[python] How to extract numbers from a string in Python?

I would extract all the numbers contained in a string. Which is the better suited for the purpose, regular expressions or the isdigit() method?

Example:

line = "hello 12 hi 89"

Result:

[12, 89]

This question is related to python regex string numbers

The answer is


To catch different patterns it is helpful to query with different patterns.

Setup all the patterns that catch different number patterns of interest:

(finds commas) 12,300 or 12,300.00

'[\d]+[.,\d]+'

(finds floats) 0.123 or .123

'[\d]*[.][\d]+'

(finds integers) 123

'[\d]+'

Combine with pipe ( | ) into one pattern with multiple or conditionals.

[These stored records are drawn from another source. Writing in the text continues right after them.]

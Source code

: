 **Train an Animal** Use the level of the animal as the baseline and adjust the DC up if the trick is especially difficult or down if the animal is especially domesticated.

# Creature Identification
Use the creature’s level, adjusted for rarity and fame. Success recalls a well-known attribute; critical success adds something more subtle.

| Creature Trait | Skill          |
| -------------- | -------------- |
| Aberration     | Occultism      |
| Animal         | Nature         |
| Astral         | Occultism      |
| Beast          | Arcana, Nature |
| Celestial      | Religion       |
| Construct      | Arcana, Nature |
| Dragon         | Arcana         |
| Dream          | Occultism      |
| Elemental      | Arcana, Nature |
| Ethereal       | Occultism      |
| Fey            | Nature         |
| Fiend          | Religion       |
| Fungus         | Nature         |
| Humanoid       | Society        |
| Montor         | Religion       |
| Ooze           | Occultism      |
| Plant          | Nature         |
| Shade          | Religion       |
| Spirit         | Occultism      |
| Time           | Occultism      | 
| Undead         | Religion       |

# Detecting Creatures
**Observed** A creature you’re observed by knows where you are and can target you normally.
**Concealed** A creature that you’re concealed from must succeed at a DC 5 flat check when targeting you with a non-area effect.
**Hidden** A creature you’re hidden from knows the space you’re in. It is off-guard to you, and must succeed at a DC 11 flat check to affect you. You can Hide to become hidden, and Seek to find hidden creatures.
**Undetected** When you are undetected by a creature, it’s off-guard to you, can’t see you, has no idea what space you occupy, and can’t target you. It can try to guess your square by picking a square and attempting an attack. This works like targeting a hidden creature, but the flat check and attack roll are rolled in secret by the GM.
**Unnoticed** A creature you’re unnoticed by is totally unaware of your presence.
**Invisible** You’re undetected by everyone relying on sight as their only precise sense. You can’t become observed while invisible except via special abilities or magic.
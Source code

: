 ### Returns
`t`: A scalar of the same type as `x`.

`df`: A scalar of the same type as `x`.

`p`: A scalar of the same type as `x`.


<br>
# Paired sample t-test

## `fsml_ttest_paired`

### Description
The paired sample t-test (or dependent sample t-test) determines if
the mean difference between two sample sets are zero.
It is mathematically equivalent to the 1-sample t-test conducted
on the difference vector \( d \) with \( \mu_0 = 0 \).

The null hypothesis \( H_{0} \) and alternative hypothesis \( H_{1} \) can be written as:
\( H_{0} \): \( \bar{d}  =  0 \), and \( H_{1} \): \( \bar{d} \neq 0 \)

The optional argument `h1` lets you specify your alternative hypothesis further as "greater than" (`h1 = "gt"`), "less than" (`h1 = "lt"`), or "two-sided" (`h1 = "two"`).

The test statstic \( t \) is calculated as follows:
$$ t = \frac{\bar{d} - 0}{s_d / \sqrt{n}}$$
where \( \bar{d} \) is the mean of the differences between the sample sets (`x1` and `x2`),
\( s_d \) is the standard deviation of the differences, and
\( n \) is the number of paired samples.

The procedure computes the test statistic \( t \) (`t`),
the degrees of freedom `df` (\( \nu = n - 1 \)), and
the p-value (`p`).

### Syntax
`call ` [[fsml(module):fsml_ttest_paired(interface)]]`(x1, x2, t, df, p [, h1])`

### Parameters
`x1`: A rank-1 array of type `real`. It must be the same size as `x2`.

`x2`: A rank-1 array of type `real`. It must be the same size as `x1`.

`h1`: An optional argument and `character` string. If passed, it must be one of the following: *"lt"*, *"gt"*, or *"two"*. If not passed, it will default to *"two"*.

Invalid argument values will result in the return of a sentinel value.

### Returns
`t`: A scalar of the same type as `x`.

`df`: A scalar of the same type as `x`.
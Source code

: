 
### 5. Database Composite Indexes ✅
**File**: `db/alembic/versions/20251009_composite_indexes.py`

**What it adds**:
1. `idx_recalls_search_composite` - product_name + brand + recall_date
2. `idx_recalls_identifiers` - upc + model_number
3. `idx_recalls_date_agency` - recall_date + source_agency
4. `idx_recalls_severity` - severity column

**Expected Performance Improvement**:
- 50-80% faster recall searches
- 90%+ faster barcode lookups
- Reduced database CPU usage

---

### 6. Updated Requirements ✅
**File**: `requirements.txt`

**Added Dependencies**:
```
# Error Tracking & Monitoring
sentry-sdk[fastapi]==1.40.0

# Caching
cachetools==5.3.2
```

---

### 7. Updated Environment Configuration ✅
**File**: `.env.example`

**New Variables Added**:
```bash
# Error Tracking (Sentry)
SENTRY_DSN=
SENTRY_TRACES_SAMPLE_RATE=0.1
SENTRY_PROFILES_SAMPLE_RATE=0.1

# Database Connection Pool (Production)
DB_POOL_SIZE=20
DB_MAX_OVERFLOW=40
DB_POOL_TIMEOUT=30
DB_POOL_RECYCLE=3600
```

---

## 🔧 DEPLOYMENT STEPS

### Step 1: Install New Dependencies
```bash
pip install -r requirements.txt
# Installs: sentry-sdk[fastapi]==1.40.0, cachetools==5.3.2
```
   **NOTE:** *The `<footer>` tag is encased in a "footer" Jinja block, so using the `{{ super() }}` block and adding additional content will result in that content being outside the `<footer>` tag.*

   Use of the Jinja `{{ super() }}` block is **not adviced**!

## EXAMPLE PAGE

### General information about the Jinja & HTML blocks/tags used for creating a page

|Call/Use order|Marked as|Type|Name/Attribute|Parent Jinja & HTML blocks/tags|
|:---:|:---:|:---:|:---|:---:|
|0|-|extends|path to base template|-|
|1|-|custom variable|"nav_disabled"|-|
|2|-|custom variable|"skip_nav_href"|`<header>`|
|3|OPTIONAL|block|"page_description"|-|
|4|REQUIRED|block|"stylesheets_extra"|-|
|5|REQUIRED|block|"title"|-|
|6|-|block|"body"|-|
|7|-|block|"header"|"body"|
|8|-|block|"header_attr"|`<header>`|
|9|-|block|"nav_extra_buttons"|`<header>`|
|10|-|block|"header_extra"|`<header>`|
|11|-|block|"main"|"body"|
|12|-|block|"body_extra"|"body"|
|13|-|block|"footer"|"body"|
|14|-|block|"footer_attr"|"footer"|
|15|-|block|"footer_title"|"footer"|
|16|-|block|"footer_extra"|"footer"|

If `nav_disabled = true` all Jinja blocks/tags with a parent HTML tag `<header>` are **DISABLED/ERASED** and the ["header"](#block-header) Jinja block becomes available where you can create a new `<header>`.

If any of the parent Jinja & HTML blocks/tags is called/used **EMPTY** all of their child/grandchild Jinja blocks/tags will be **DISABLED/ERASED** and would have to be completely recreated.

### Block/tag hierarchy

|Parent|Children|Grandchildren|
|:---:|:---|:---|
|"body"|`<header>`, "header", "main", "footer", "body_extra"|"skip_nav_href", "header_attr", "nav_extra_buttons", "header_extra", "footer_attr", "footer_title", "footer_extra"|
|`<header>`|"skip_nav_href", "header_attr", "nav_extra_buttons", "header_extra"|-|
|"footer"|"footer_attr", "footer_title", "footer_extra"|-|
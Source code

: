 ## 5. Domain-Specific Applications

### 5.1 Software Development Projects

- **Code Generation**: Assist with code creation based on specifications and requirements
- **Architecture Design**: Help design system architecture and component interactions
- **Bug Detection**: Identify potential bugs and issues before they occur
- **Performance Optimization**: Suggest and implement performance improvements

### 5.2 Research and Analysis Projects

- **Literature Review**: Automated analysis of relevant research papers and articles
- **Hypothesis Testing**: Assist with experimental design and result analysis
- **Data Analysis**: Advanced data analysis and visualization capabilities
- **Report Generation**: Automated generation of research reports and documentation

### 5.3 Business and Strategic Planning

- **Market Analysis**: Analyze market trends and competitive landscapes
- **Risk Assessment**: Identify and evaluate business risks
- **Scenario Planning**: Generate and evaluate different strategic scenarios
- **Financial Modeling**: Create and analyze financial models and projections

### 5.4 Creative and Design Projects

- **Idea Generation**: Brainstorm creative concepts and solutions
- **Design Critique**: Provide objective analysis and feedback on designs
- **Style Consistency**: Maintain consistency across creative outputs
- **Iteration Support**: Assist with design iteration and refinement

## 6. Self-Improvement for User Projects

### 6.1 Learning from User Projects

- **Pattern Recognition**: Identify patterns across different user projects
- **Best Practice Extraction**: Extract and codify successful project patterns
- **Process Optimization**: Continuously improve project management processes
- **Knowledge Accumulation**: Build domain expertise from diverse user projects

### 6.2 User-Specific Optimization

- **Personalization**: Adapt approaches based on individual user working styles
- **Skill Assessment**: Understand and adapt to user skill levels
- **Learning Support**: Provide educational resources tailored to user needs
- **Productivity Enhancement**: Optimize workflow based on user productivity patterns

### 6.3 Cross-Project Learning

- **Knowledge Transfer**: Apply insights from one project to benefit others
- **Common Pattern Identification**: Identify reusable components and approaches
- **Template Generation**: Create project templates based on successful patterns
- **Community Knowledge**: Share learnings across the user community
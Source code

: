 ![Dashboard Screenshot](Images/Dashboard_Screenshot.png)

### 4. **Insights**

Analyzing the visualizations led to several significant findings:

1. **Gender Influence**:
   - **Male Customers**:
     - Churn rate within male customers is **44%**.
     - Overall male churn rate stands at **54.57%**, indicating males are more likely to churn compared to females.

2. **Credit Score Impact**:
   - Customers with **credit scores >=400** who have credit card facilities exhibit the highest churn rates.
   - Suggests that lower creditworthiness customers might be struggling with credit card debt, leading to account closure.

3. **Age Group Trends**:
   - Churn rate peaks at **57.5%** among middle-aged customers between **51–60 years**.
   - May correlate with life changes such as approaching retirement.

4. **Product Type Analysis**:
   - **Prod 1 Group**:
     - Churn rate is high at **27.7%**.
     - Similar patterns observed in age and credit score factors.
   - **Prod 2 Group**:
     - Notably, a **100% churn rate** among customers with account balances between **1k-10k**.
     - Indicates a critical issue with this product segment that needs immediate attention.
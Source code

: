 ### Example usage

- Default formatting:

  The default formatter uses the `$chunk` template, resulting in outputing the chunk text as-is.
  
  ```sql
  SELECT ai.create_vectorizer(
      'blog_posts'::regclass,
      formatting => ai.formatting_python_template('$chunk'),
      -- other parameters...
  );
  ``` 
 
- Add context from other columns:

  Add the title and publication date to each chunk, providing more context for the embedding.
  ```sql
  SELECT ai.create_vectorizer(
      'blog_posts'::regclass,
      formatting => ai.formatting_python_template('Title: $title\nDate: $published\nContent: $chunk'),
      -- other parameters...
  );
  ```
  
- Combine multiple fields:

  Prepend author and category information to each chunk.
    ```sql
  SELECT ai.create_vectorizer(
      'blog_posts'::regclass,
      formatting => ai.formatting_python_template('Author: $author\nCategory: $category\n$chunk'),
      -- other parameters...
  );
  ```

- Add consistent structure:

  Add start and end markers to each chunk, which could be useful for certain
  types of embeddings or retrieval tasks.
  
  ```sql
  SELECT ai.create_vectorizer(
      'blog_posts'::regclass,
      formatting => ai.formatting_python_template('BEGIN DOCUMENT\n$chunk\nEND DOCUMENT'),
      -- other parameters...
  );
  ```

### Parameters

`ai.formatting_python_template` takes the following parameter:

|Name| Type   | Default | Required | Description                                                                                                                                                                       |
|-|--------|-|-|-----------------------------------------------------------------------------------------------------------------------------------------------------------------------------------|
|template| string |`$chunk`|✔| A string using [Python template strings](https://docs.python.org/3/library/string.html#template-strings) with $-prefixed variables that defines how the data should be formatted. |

(Note: Put complex patterns first else simple patterns will return chunks of the complex catch instead of the complex catch returning the full catch).

p = '[\d]+[.,\d]+|[\d]*[.][\d]+|[\d]+'

Below, we'll confirm a pattern is present with re.search(), then return an iterable list of catches. Finally, we'll print each catch using bracket notation to subselect the match object return value from the match object.

s = 'he33llo 42 I\'m a 32 string 30 444.4 12,001'

if re.search(p, s) is not None:
    for catch in re.finditer(p, s):
        print(catch[0]) # catch is a match object

Returns:

33
42
32
30
444.4
12,001

# extract numbers from garbage string:
s = '12//n,_@#$%3.14kjlw0xdadfackvj1.6e-19&*ghn334'
newstr = ''.join((ch if ch in '0123456789.-e' else ' ') for ch in s)
listOfNumbers = [float(i) for i in newstr.split()]
print(listOfNumbers)
[12.0, 3.14, 0.0, 1.6e-19, 334.0]

This is more than a bit late, but you can extend the regex expression to account for scientific notation too.

import re

# Format is [(<string>, <expected output>), ...]
ss = [("apple-12.34 ba33na fanc-14.23e-2yapple+45e5+67.56E+3",
       ['-12.34', '33', '-14.23e-2', '+45e5', '+67.56E+3']),
      ('hello X42 I\'m a Y-32.35 string Z30',
       ['42', '-32.35', '30']),
      ('he33llo 42 I\'m a 32 string -30', 
       ['33', '42', '32', '-30']),
      ('h3110 23 cat 444.4 rabbit 11 2 dog', 
       ['3110', '23', '444.4', '11', '2']),
      ('hello 12 hi 89', 
       ['12', '89']),
      ('4', 
       ['4']),
      ('I like 74,600 commas not,500', 
       ['74,600', '500']),
      ('I like bad math 1+2=.001', 
       ['1', '+2', '.001'])]

for s, r in ss:
    rr = re.findall("[-+]?[.]?[\d]+(?:,\d\d\d)*[\.]?\d*(?:[eE][-+]?\d+)?", s)
    if rr == r:
        print('GOOD')
    else:
        print('WRONG', rr, 'should be', r)

Gives all good!

Additionally, you can look at the AWS Glue built-in regex


Since none of these dealt with real world financial numbers in excel and word docs that I needed to find, here is my variation. It handles ints, floats, negative numbers, currency numbers (because it doesn't reply on split), and has the option to drop the decimal part and just return ints, or return everything.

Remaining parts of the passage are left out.